A Constituição declara que o transporte é um direito social dos cidadãos. Ao longo dos últimos 30 anos, a inscrição vem servindo de campo fértil para a demagogia prosperar. “Generosos” com o dinheiro alheio, políticos e governantes aprovaram um amontoado de gratuidades que hoje ajuda a levar à falência o sistema arduamente construído por décadas.
O sinal de alerta veio de Salvador. No jornal A Tarde de quinta-feira: “Concessionárias de ônibus pedem extinção do contrato com a Prefeitura”. Sim, é isso mesmo. Tomando prejuízos e endividadas, as empresas querem devolver o serviço ao dono das linhas. No caso, o município.
Pois é. Em dezenas de artigos publicados no O POVO ao longo de anos, venho avisando que esse cenário estava se construindo diante da omissão e negligência. Há sinais claros de que a falência do sistema se evidencia em rápida velocidade.

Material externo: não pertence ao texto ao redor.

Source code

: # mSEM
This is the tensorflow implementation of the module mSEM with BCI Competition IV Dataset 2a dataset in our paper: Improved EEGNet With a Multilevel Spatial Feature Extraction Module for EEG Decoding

Em algumas linhas, as gratuidades ultrapassam 20% da quantidade de passageiros. Isso, sem contar a ilusão da meia, que custa 44% do valor da inteira mesmo que o estudante esteja indo ao shopping. Alguém paga pela farra. E quem paga não é esse ser etéreo chamado “cofre público”.
As gratuidades e as “meias” entram na cesta para compor o preço da passagem. Ou seja, a passagem grátis e o subsídio da meia são pagos pelo trabalhador que compra a inteira. Simples assim.
Outros fatores se unem à demagogia da generosidade com chapéu alheio para acelerar a deterioração do sistema. A recessão elevou o desemprego à índices estratosféricos e diminuiu a quantidade de “clientes” dentro dos ônibus. Quanto a isso, resta esperar que o país ingresse na fase de crescimento.
O terceiro fator surgiu em consequência das novas tecnologias: os aplicativos de transportes. Sim, as virtudes dos aplicativos têm implicações que merecem ser vistas com a devida atenção. Por oferecer transporte barato e eficiente (vizinhos vão juntos de Uber ao trabalho ou aos estudos, por exemplo), os aplicativos tiraram milhares de usuários dos coletivos.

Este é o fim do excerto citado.